[Opening INFORMATION SUPPLIED section]

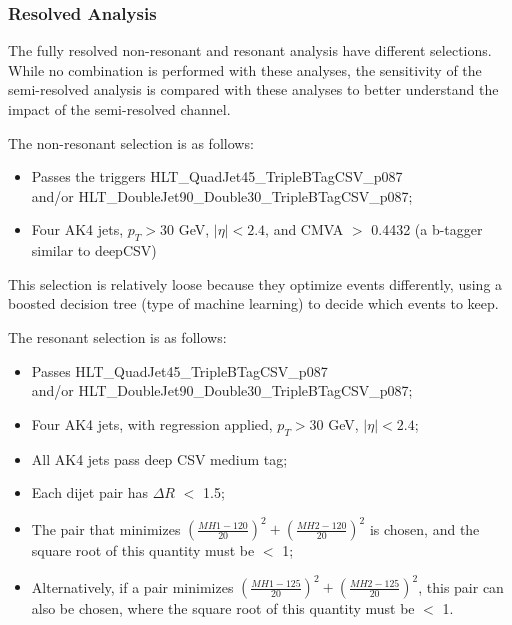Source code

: \subsubsection{Resolved Analysis\label{sss:resolve}}
The fully resolved non-resonant and resonant analysis have different selections. While no combination is performed with these analyses, the sensitivity of the semi-resolved analysis is compared with these analyses to better understand the impact of the semi-resolved channel.

The non-resonant selection is as follows:
\begin{itemize}
\item Passes the triggers HLT\_QuadJet45\_TripleBTagCSV\_p087 \\and/or HLT\_DoubleJet90\_Double30\_TripleBTagCSV\_p087;
\item Four AK4 jets, $p_{T} > 30$ GeV, $|\eta| < 2.4$, and CMVA $>$ 0.4432 (a b-tagger similar to deepCSV)
\end{itemize}

This selection is relatively loose because they optimize events differently, using a boosted decision tree (type of machine learning) to decide which events to keep.

The resonant selection is as follows:
\begin{itemize}
\item Passes HLT\_QuadJet45\_TripleBTagCSV\_p087 \\
and/or HLT\_DoubleJet90\_Double30\_TripleBTagCSV\_p087;
\item Four AK4 jets, with regression applied, $p_{T} > 30$ GeV, $|\eta| < 2.4$;
\item All AK4 jets pass deep CSV medium tag;
\item Each dijet pair has $\Delta R$ $<$ 1.5;
\item The pair that minimizes $(\frac{MH1 - 120}{20})^{2} + (\frac{MH2 - 120}{20})^{2}$ is chosen, and the square root of this quantity must be $<$ 1;
\item Alternatively, if a pair minimizes $(\frac{MH1 - 125}{20})^{2} + (\frac{MH2 - 125}{20})^{2}$, this pair can also be chosen, where the square root of this quantity must be $<$ 1.
\end{itemize}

[Closing INFORMATION SUPPLIED section]

**WHAT YOU ARE ASKED TO DO:** From the line holding "has $\Delta R$ $<$ 1.5;" down to the final line above, copy each line exactly, and leave out everything before it.

**OUTPUT:**
\item Each dijet pair has $\Delta R$ $<$ 1.5;
\item The pair that minimizes $(\frac{MH1 - 120}{20})^{2} + (\frac{MH2 - 120}{20})^{2}$ is chosen, and the square root of this quantity must be $<$ 1;
\item Alternatively, if a pair minimizes $(\frac{MH1 - 125}{20})^{2} + (\frac{MH2 - 125}{20})^{2}$, this pair can also be chosen, where the square root of this quantity must be $<$ 1.
\end{itemize}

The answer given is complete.